The question is, how much of the benefit comes from these “prescribed farming practices” — which presumably make the soil more resilient — and how much from the seed itself? And even so, Edge admitted that the benefit is “in the range of single-digit percentage yield improvements.” Cyrulik for the moment appears to be an outlier.
So where does this leave things? When Technology Review asked Cyrulik whether the GMO seeds are “the answer,” he said, “I don’t know. I’m not ready to bet the farm on it.”
And therein lies the problem. The appeal of these biotech seeds is that they’ll save farmers the “trouble” of planning for drought. And when I say “trouble,” I mean that they won’t have to farm more in concert with the natural world, even as the climate changes drastically.

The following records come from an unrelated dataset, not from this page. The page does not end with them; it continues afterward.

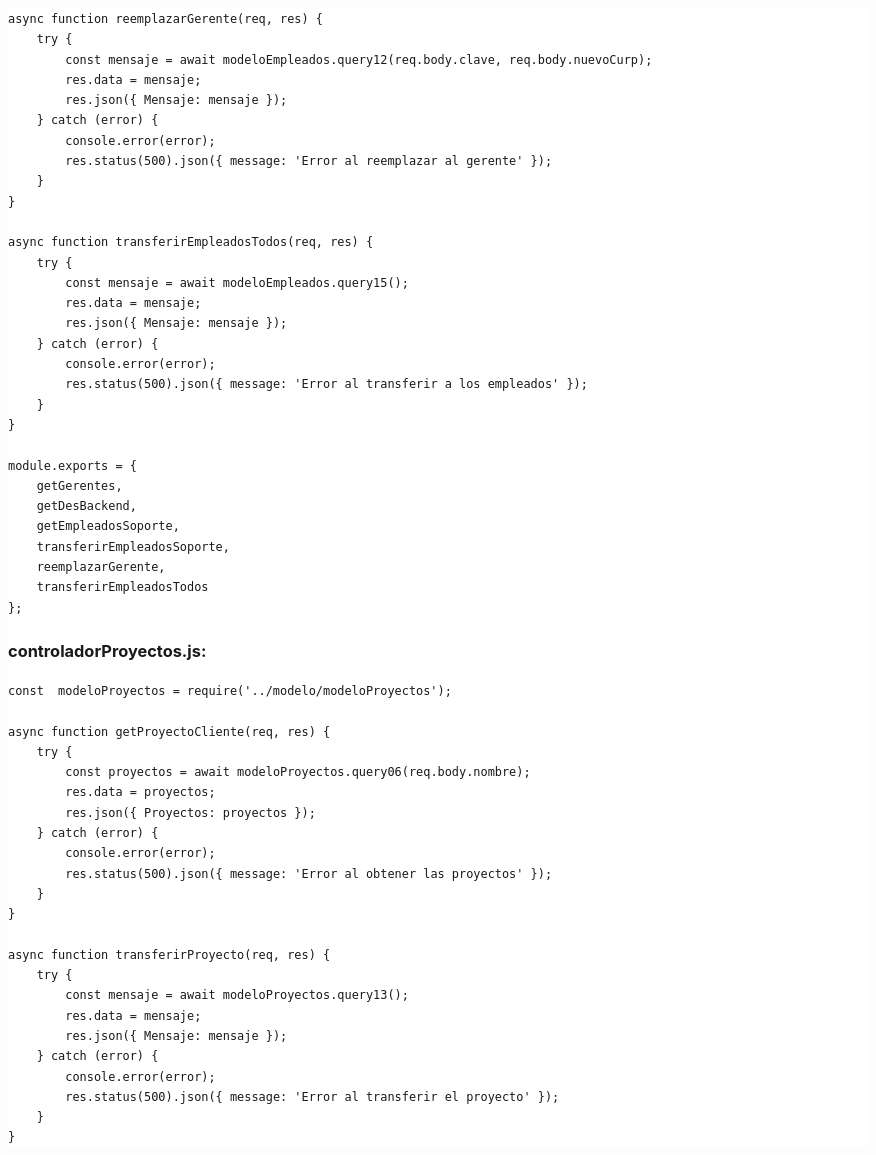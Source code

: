     async function reemplazarGerente(req, res) {
        try {
            const mensaje = await modeloEmpleados.query12(req.body.clave, req.body.nuevoCurp);
            res.data = mensaje;
            res.json({ Mensaje: mensaje });
        } catch (error) {
            console.error(error);
            res.status(500).json({ message: 'Error al reemplazar al gerente' });
        }
    }

    async function transferirEmpleadosTodos(req, res) {
        try {
            const mensaje = await modeloEmpleados.query15();
            res.data = mensaje;
            res.json({ Mensaje: mensaje });
        } catch (error) {
            console.error(error);
            res.status(500).json({ message: 'Error al transferir a los empleados' });
        }
    }

    module.exports = { 
        getGerentes, 
        getDesBackend, 
        getEmpleadosSoporte, 
        transferirEmpleadosSoporte,
        reemplazarGerente,
        transferirEmpleadosTodos 
    };

### controladorProyectos.js:

    const  modeloProyectos = require('../modelo/modeloProyectos');

    async function getProyectoCliente(req, res) {
        try {
            const proyectos = await modeloProyectos.query06(req.body.nombre);
            res.data = proyectos;
            res.json({ Proyectos: proyectos });
        } catch (error) {
            console.error(error);
            res.status(500).json({ message: 'Error al obtener las proyectos' });
        }
    }

    async function transferirProyecto(req, res) {
        try {
            const mensaje = await modeloProyectos.query13();
            res.data = mensaje;
            res.json({ Mensaje: mensaje });
        } catch (error) {
            console.error(error);
            res.status(500).json({ message: 'Error al transferir el proyecto' });
        }
    }
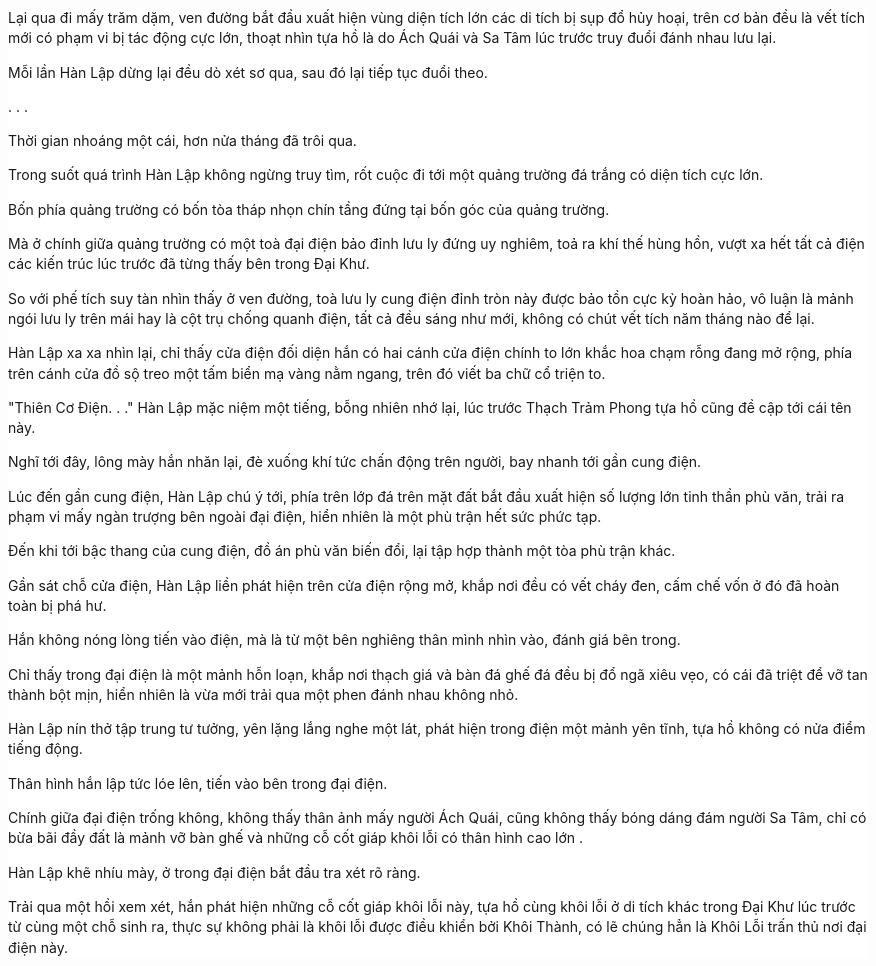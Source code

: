 Lại qua đi mấy trăm dặm, ven đường bắt đầu xuất hiện vùng diện tích lớn các di tích bị sụp đổ hủy hoại, trên cơ bản đều là vết tích mới có phạm vi bị tác động cực lớn, thoạt nhìn tựa hồ là do Ách Quái và Sa Tâm lúc trước truy đuổi đánh nhau lưu lại.

Mỗi lần Hàn Lập dừng lại đều dò xét sơ qua, sau đó lại tiếp tục đuổi theo.

. . .

Thời gian nhoáng một cái, hơn nửa tháng đã trôi qua.

Trong suốt quá trình Hàn Lập không ngừng truy tìm, rốt cuộc đi tới một quảng trường đá trắng có diện tích cực lớn.

Bốn phía quảng trường có bốn tòa tháp nhọn chín tầng đứng tại bốn góc của quảng trường.

Mà ở chính giữa quảng trường có một toà đại điện bảo đỉnh lưu ly đứng uy nghiêm, toả ra khí thế hùng hồn, vượt xa hết tất cả điện các kiến trúc lúc trước đã từng thấy bên trong Đại Khư.

So với phế tích suy tàn nhìn thấy ở ven đường, toà lưu ly cung điện đỉnh tròn này được bảo tồn cực kỳ hoàn hảo, vô luận là mảnh ngói lưu ly trên mái hay là cột trụ chống quanh điện, tất cả đều sáng như mới, không có chút vết tích năm tháng nào để lại.

Hàn Lập xa xa nhìn lại, chỉ thấy cửa điện đối diện hắn có hai cánh cửa điện chính to lớn khắc hoa chạm rỗng đang mở rộng, phía trên cánh cửa đồ sộ treo một tấm biển mạ vàng nằm ngang, trên đó viết ba chữ cổ triện to.

"Thiên Cơ Điện. . ." Hàn Lập mặc niệm một tiếng, bỗng nhiên nhớ lại, lúc trước Thạch Trảm Phong tựa hồ cũng đề cập tới cái tên này.

Nghĩ tới đây, lông mày hắn nhăn lại, đè xuống khí tức chấn động trên người, bay nhanh tới gần cung điện.

Lúc đến gần cung điện, Hàn Lập chú ý tới, phía trên lớp đá trên mặt đất bắt đầu xuất hiện số lượng lớn tinh thần phù văn, trải ra phạm vi mấy ngàn trượng bên ngoài đại điện, hiển nhiên là một phù trận hết sức phức tạp.

Đến khi tới bậc thang của cung điện, đồ án phù văn biến đổi, lại tập hợp thành một tòa phù trận khác.

Gần sát chỗ cửa điện, Hàn Lập liền phát hiện trên cửa điện rộng mở, khắp nơi đều có vết cháy đen, cấm chế vốn ở đó đã hoàn toàn bị phá hư.

Hắn không nóng lòng tiến vào điện, mà là từ một bên nghiêng thân mình nhìn vào, đánh giá bên trong.

Chỉ thấy trong đại điện là một mảnh hỗn loạn, khắp nơi thạch giá và bàn đá ghế đá đều bị đổ ngã xiêu vẹo, có cái đã triệt để vỡ tan thành bột mịn, hiển nhiên là vừa mới trải qua một phen đánh nhau không nhỏ.

Hàn Lập nín thở tập trung tư tưởng, yên lặng lắng nghe một lát, phát hiện trong điện một mảnh yên tĩnh, tựa hồ không có nửa điểm tiếng động.

Thân hình hắn lập tức lóe lên, tiến vào bên trong đại điện.

Chính giữa đại điện trống không, không thấy thân ảnh mấy người Ách Quái, cũng không thấy bóng dáng đám người Sa Tâm, chỉ có bừa bãi đầy đất là mảnh vỡ bàn ghế và những cỗ cốt giáp khôi lỗi có thân hình cao lớn .

Hàn Lập khẽ nhíu mày, ở trong đại điện bắt đầu tra xét rõ ràng.

Trải qua một hồi xem xét, hắn phát hiện những cỗ cốt giáp khôi lỗi này, tựa hồ cùng khôi lỗi ở di tích khác trong Đại Khư lúc trước từ cùng một chỗ sinh ra, thực sự không phải là khôi lỗi được điều khiển bởi Khôi Thành, có lẽ chúng hẳn là Khôi Lỗi trấn thủ nơi đại điện này.
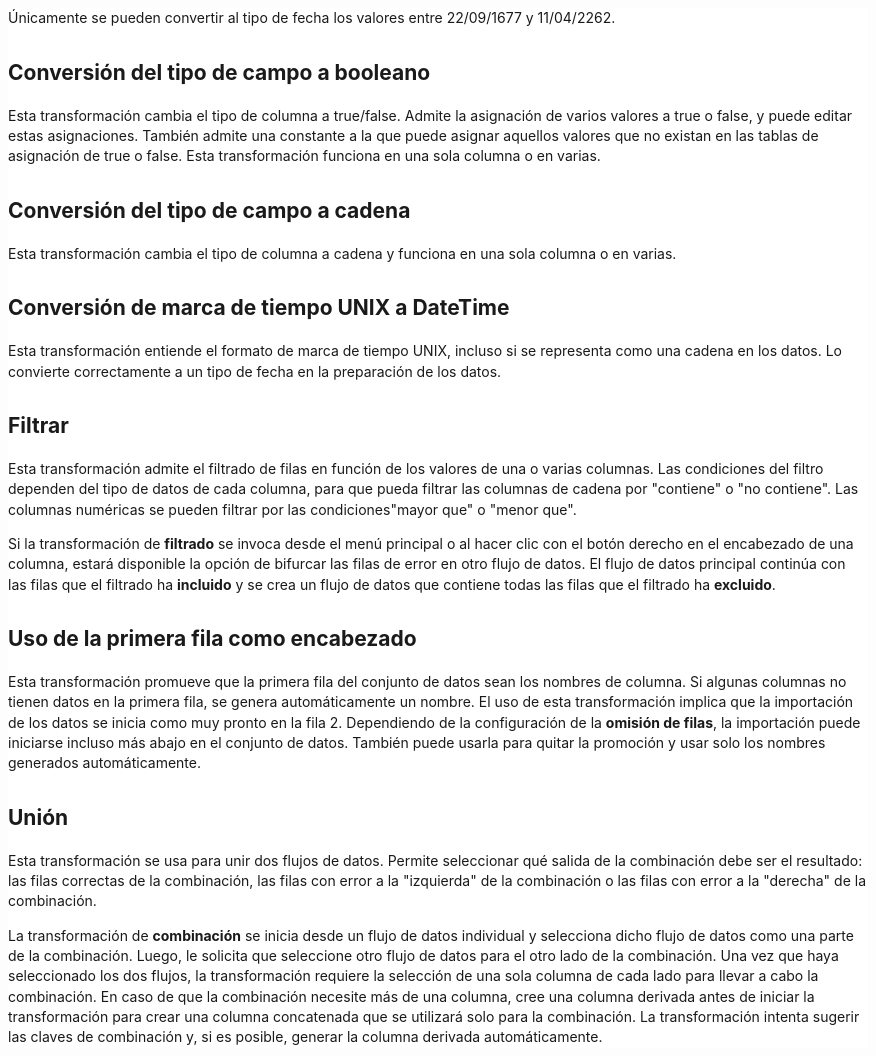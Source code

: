 Únicamente se pueden convertir al tipo de fecha los valores entre 22/09/1677 y 11/04/2262.

## <a name="convert-field-type-to-boolean"></a>Conversión del tipo de campo a booleano
Esta transformación cambia el tipo de columna a true/false. Admite la asignación de varios valores a true o false, y puede editar estas asignaciones. También admite una constante a la que puede asignar aquellos valores que no existan en las tablas de asignación de true o false. Esta transformación funciona en una sola columna o en varias.

## <a name="convert-field-type-to-string"></a>Conversión del tipo de campo a cadena
Esta transformación cambia el tipo de columna a cadena y funciona en una sola columna o en varias.

## <a name="convert-unix-timestamp-to-datetime"></a>Conversión de marca de tiempo UNIX a DateTime
Esta transformación entiende el formato de marca de tiempo UNIX, incluso si se representa como una cadena en los datos. Lo convierte correctamente a un tipo de fecha en la preparación de los datos.

## <a name="filter"></a>Filtrar
Esta transformación admite el filtrado de filas en función de los valores de una o varias columnas. Las condiciones del filtro dependen del tipo de datos de cada columna, para que pueda filtrar las columnas de cadena por "contiene" o "no contiene". Las columnas numéricas se pueden filtrar por las condiciones"mayor que" o "menor que".

Si la transformación de **filtrado** se invoca desde el menú principal o al hacer clic con el botón derecho en el encabezado de una columna, estará disponible la opción de bifurcar las filas de error en otro flujo de datos. El flujo de datos principal continúa con las filas que el filtrado ha **incluido** y se crea un flujo de datos que contiene todas las filas que el filtrado ha **excluido**.

## <a name="use-first-row-as-headers"></a>Uso de la primera fila como encabezado
Esta transformación promueve que la primera fila del conjunto de datos sean los nombres de columna. Si algunas columnas no tienen datos en la primera fila, se genera automáticamente un nombre. El uso de esta transformación implica que la importación de los datos se inicia como muy pronto en la fila 2. Dependiendo de la configuración de la **omisión de filas**, la importación puede iniciarse incluso más abajo en el conjunto de datos. También puede usarla para quitar la promoción y usar solo los nombres generados automáticamente.

## <a name="join"></a>Unión
Esta transformación se usa para unir dos flujos de datos. Permite seleccionar qué salida de la combinación debe ser el resultado: las filas correctas de la combinación, las filas con error a la "izquierda" de la combinación o las filas con error a la "derecha" de la combinación.

La transformación de **combinación** se inicia desde un flujo de datos individual y selecciona dicho flujo de datos como una parte de la combinación. Luego, le solicita que seleccione otro flujo de datos para el otro lado de la combinación. Una vez que haya seleccionado los dos flujos, la transformación requiere la selección de una sola columna de cada lado para llevar a cabo la combinación. En caso de que la combinación necesite más de una columna, cree una columna derivada antes de iniciar la transformación para crear una columna concatenada que se utilizará solo para la combinación. La transformación intenta sugerir las claves de combinación y, si es posible, generar la columna derivada automáticamente.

Monsanto and Syngenta want farmers to think of these seeds as an insurance policy against drought — but they come with a hefty premium. After all, the success of the seed depends on how bad the drought is, when in the growing season drought occurs, and how the seed performs under normal conditions, among other factors. The resulting decisions strike me more like gambling than insurance.
The irony is that farmers who grow food organically already protect themselves against moderate drought to a large extent without having to pay a biotech company for the privilege. The question is how best to develop and propagate those ideas out to mainstream agriculture. With biotech investing heavily in genetically engineered solutions — Syngenta, Monsanto, and DuPont are all pursuing such products — it’s up to government to fill the research gap. Sadly, the USDA has shown little interest in fact-checking biotech interests. Needless to say, I agree with Doug Gurian-Sherman, senior scientist at the Union of Concerned Scientists, in his comment to Wired:
We need to invest public research into those things that companies are not doing as much, such as agroecology and breeding other crops that are promising but neglected … The efficiency of these methods could be greatly improved, and they need to be. But the result is going to be methods farmers can use, not products.
Of course, broad adoption of those techniques risks cutting out the middleman, and powerful a middleman at that. Might it still happen? Well, let’s just say, as with those drought-tolerant seeds, I wouldn’t bet the farm on it.